Ford dealership sign for buying a new car
Ford Dealership Sign | Joe Raedle/Getty Images

Kelley Blue Book crunched the affordability numbers

In order to determine just how unattainable new cars are for the majority of consumers, Kelley Blue Book created the Vehicle Affordability Index. It took the average new car cost and paired it with the median income for Americans.

Right now, the average new car costs $42,000, and according to the study, it’d take the average American 37.4 weeks to be able to afford a new car. Doing some rough paper napkin math, that means Americans are making about $58,000 a year (which is what most states hover around according to So it’d take them that long to save assuming if they don’t spend on other things like rent, food, and necessities.

But no matter how much you make, there’s no denying that new cars are getting ridiculously pricey. Some say inflation is to blame, but even though the average household income is slowly on the ride according to Policy Advice, it doesn’t excuse new car’s lofty pricetags

How did cars get so expensive?

2021 Ford Bronco goes through assembly at the Ford Michigan Assembly Plant | Bill Pugliano/Getty Images

We’ll start with the major elephant in the room: Covid-19. At the beginning of the pandemic, automakers slowed production thinking consumers wouldn’t be buying cars for a while. Unfortunately, that wasn’t the case. New car purchased skyrocketed after the first few months of quarantine, and automakers didn’t have the supply to meet demand. Thus, they jacked up prices.

But it’s a double whammy due to the fact that people also purchased a ton of smartphones and electronics amidst the pandemic. All the little computers in your tech use micro conductors, commonly referred to as chips. Cars use them too, and without them, they can’t manufacture finished vehicles. Ford just delayed the Mach-E due to the shortage, unable to finish the fully electric vehicles.
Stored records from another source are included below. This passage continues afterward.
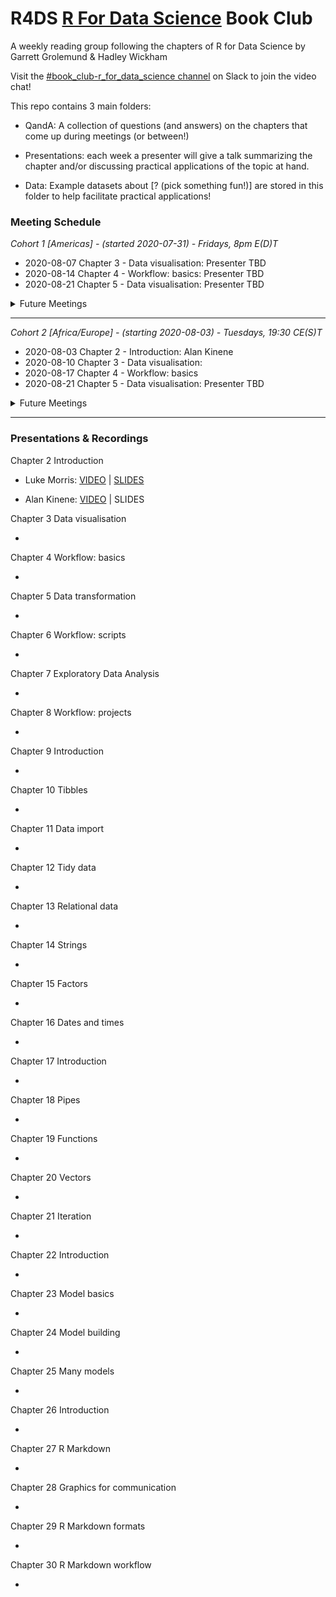 # R4DS [R For Data Science](https://r4ds.had.co.nz/) Book Club

A weekly reading group following the chapters of R for Data Science by Garrett Grolemund & Hadley Wickham

Visit the [#book_club-r_for_data_science channel](https://r4ds.io/join) on Slack to join the video chat! 

This repo contains 3 main folders:

- QandA: A collection of questions (and answers) on the chapters that come up during meetings (or between!)

- Presentations: each week a presenter will give a talk summarizing the chapter and/or discussing practical applications of the topic at hand. 

- Data: Example datasets about [? (pick something fun!)] are stored in this folder to help facilitate practical applications!

### Meeting Schedule 

*Cohort 1 [Americas] - (started 2020-07-31) - Fridays, 8pm E(D)T*

- 2020-08-07 Chapter 3 - Data visualisation: Presenter TBD
- 2020-08-14 Chapter 4 -  Workflow: basics: Presenter TBD
- 2020-08-21 Chapter 5 - Data visualisation: Presenter TBD

<details>
  <summary> Future Meetings </summary>

- 2020-08-28 Chapter 6 -  Workflow: scripts
- 2020-09-04 Chapter 7 - Exploratory Data Analysis
- 2020-09-11 Chapter 8 - Intro to Wrangling
- 2020-09-18 Chapter 9 - Tibbles

</details>
<hr>


*Cohort 2 [Africa/Europe] - (starting 2020-08-03) - Tuesdays, 19:30 CE(S)T*

- 2020-08-03 Chapter 2 - Introduction: Alan Kinene
- 2020-08-10 Chapter 3 - Data visualisation: 
- 2020-08-17 Chapter 4 -  Workflow: basics 
- 2020-08-21 Chapter 5 - Data visualisation: Presenter TBD

<details>
  <summary> Future Meetings </summary>

- 2020-08-24 Chapter 6 -  Workflow: scripts
- 2020-09-07 Chapter 7 - Exploratory Data Analysis
- 2020-09-14 Chapter 8 - Intro to Wrangling
- 2020-09-21 Chapter 9 - Tibbles

</details>
<hr>

### Presentations & Recordings

Chapter 2 Introduction 

- Luke Morris: [VIDEO](https://youtu.be/J8KHe2KAnUk) | [SLIDES](https://morrisluke.github.io/bookclub-R_for_Data_Science/Presentations/Week01/Cohort1/R4DS%20Ch%201-2%20-%20Morris.html)

- Alan Kinene: [VIDEO](https://youtu.be/M28oO5jmVQU) | SLIDES

Chapter 3 Data visualisation 

- 

Chapter 4 Workflow: basics 

- 

Chapter 5 Data transformation 

- 

Chapter 6 Workflow: scripts 

- 

Chapter 7 Exploratory Data Analysis 

- 

Chapter 8 Workflow: projects 

- 

Chapter 9 Introduction 

- 

Chapter 10 Tibbles 

- 

Chapter 11 Data import 

- 

Chapter 12 Tidy data 

- 

Chapter 13 Relational data 

- 

Chapter 14 Strings 

- 

Chapter 15 Factors 

- 

Chapter 16 Dates and times 

- 

Chapter 17 Introduction 

- 

Chapter 18 Pipes 

- 

Chapter 19 Functions 

- 

Chapter 20 Vectors 

- 

Chapter 21 Iteration 

- 

Chapter 22 Introduction 

- 

Chapter 23 Model basics 

- 

Chapter 24 Model building 

- 

Chapter 25 Many models 

- 

Chapter 26 Introduction 

- 

Chapter 27 R Markdown 

- 

Chapter 28 Graphics for communication 

- 

Chapter 29 R Markdown formats 

- 

Chapter 30 R Markdown workflow 

-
Sure, inflation may play a tiny part in it, but the grim reality is that automakers have very few new cars. Their production is limited, and that leads to higher prices. After all, people want what they can’t have. But if you’re a penny pincher like me, then you may want to look at the newest car with the lowest prices.

What are the cheapest cars out there today?

Mitsubishi Mirage (Top) and Chevy Spark (Bottom) best value
Mitsubishi Mirage (Top) and Chevy Spark (Bottom) | Mitsubishi/Chevy

That title goes to the Chevy Spark, which costs just $13,600. Next in line would be the Mitsubishi Mirage, which starts at $14,295. And while the two budget hatchbacks are comparable, the Spark is more popular, and more affordable.

Let’s go back to the math from earlier. If it takes one year for the average worker to make $58,000 a year, or $1,115 a week, then it’d only take 12 weeks to afford a brand new Chevy Spark. The only drawback is they’d have to know how to operate a stick, otherwise, they’d have to tack on another two weeks of pay ($2,000).

What’s the takeaway from all this? Well, if you can help it, don’t buy a new car. Keep the one you have running, as it’ll save you time and money over the long run. Repercussions from the chip shortage and Covid are still hitting hard, and there’s no telling when automobiles will be affordable again.